== Data for analysis ==
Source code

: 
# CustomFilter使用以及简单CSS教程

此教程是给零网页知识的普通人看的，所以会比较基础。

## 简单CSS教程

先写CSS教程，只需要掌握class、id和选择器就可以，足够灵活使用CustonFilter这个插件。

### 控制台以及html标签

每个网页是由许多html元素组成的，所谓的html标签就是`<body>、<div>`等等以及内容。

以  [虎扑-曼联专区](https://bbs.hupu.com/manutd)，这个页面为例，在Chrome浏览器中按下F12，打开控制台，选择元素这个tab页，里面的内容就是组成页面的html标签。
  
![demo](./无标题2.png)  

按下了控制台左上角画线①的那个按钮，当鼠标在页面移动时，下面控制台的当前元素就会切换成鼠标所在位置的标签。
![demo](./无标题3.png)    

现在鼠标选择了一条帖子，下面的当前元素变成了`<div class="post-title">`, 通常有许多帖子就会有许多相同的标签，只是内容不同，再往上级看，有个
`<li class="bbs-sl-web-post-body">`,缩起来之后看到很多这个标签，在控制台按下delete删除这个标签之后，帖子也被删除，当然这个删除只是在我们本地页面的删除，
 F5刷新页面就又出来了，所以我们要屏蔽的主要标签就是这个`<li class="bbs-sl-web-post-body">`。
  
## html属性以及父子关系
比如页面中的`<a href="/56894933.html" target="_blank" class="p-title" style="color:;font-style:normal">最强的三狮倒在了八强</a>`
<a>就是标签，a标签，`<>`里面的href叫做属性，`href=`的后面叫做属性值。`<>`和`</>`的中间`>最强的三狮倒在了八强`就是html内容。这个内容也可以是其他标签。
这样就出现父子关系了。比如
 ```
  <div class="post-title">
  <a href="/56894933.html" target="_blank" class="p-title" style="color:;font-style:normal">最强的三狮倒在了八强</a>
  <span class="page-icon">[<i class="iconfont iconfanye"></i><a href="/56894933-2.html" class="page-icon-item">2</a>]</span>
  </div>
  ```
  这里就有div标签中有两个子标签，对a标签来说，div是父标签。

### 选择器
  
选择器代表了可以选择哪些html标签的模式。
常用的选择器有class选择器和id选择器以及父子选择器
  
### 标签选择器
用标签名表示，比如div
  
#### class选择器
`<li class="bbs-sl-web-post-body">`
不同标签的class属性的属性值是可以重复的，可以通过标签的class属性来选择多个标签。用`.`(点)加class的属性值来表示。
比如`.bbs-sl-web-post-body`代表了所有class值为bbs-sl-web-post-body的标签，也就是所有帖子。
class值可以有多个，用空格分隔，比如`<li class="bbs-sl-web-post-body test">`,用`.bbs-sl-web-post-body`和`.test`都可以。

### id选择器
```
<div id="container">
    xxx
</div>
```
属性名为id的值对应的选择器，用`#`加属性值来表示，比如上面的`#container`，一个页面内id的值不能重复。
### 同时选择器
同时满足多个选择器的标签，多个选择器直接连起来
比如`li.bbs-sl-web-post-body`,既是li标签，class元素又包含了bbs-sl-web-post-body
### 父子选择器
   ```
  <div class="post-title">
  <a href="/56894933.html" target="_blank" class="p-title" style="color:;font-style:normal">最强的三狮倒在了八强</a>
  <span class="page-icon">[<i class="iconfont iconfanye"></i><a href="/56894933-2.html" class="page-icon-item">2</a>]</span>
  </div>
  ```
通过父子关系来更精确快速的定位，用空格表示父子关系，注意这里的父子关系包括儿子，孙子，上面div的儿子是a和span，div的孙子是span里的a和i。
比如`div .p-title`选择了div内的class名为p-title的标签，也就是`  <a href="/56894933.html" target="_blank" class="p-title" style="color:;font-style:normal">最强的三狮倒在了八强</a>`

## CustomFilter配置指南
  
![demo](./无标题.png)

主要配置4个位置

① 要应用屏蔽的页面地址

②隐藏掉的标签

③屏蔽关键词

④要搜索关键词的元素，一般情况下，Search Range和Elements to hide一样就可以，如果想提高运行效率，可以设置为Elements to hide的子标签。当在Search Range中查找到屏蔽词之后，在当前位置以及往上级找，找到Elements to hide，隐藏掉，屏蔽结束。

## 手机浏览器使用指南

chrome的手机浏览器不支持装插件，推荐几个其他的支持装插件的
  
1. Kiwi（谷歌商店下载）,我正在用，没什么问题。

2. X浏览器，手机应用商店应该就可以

== The task ==
A word-for-word copy of the data above is the goal, so set it all down again.

== Output for this task ==
Source code

: 
# CustomFilter使用以及简单CSS教程

此教程是给零网页知识的普通人看的，所以会比较基础。

## 简单CSS教程

先写CSS教程，只需要掌握class、id和选择器就可以，足够灵活使用CustonFilter这个插件。

### 控制台以及html标签

每个网页是由许多html元素组成的，所谓的html标签就是`<body>、<div>`等等以及内容。

以  [虎扑-曼联专区](https://bbs.hupu.com/manutd)，这个页面为例，在Chrome浏览器中按下F12，打开控制台，选择元素这个tab页，里面的内容就是组成页面的html标签。
  
![demo](./无标题2.png)  

按下了控制台左上角画线①的那个按钮，当鼠标在页面移动时，下面控制台的当前元素就会切换成鼠标所在位置的标签。
![demo](./无标题3.png)    

现在鼠标选择了一条帖子，下面的当前元素变成了`<div class="post-title">`, 通常有许多帖子就会有许多相同的标签，只是内容不同，再往上级看，有个
`<li class="bbs-sl-web-post-body">`,缩起来之后看到很多这个标签，在控制台按下delete删除这个标签之后，帖子也被删除，当然这个删除只是在我们本地页面的删除，
 F5刷新页面就又出来了，所以我们要屏蔽的主要标签就是这个`<li class="bbs-sl-web-post-body">`。
  
## html属性以及父子关系
比如页面中的`<a href="/56894933.html" target="_blank" class="p-title" style="color:;font-style:normal">最强的三狮倒在了八强</a>`
<a>就是标签，a标签，`<>`里面的href叫做属性，`href=`的后面叫做属性值。`<>`和`</>`的中间`>最强的三狮倒在了八强`就是html内容。这个内容也可以是其他标签。
这样就出现父子关系了。比如
 ```
  <div class="post-title">
  <a href="/56894933.html" target="_blank" class="p-title" style="color:;font-style:normal">最强的三狮倒在了八强</a>
  <span class="page-icon">[<i class="iconfont iconfanye"></i><a href="/56894933-2.html" class="page-icon-item">2</a>]</span>
  </div>
  ```
  这里就有div标签中有两个子标签，对a标签来说，div是父标签。

### 选择器
  
选择器代表了可以选择哪些html标签的模式。
常用的选择器有class选择器和id选择器以及父子选择器
  
### 标签选择器
用标签名表示，比如div
  
#### class选择器
`<li class="bbs-sl-web-post-body">`
不同标签的class属性的属性值是可以重复的，可以通过标签的class属性来选择多个标签。用`.`(点)加class的属性值来表示。
比如`.bbs-sl-web-post-body`代表了所有class值为bbs-sl-web-post-body的标签，也就是所有帖子。
class值可以有多个，用空格分隔，比如`<li class="bbs-sl-web-post-body test">`,用`.bbs-sl-web-post-body`和`.test`都可以。

### id选择器
```
<div id="container">
    xxx
</div>
```
属性名为id的值对应的选择器，用`#`加属性值来表示，比如上面的`#container`，一个页面内id的值不能重复。
### 同时选择器
同时满足多个选择器的标签，多个选择器直接连起来
比如`li.bbs-sl-web-post-body`,既是li标签，class元素又包含了bbs-sl-web-post-body
### 父子选择器
   ```
  <div class="post-title">
  <a href="/56894933.html" target="_blank" class="p-title" style="color:;font-style:normal">最强的三狮倒在了八强</a>
  <span class="page-icon">[<i class="iconfont iconfanye"></i><a href="/56894933-2.html" class="page-icon-item">2</a>]</span>
  </div>
  ```
通过父子关系来更精确快速的定位，用空格表示父子关系，注意这里的父子关系包括儿子，孙子，上面div的儿子是a和span，div的孙子是span里的a和i。
比如`div .p-title`选择了div内的class名为p-title的标签，也就是`  <a href="/56894933.html" target="_blank" class="p-title" style="color:;font-style:normal">最强的三狮倒在了八强</a>`

## CustomFilter配置指南
  
![demo](./无标题.png)

主要配置4个位置

① 要应用屏蔽的页面地址

②隐藏掉的标签

③屏蔽关键词

④要搜索关键词的元素，一般情况下，Search Range和Elements to hide一样就可以，如果想提高运行效率，可以设置为Elements to hide的子标签。当在Search Range中查找到屏蔽词之后，在当前位置以及往上级找，找到Elements to hide，隐藏掉，屏蔽结束。

## 手机浏览器使用指南

chrome的手机浏览器不支持装插件，推荐几个其他的支持装插件的
  
1. Kiwi（谷歌商店下载）,我正在用，没什么问题。

2. X浏览器，手机应用商店应该就可以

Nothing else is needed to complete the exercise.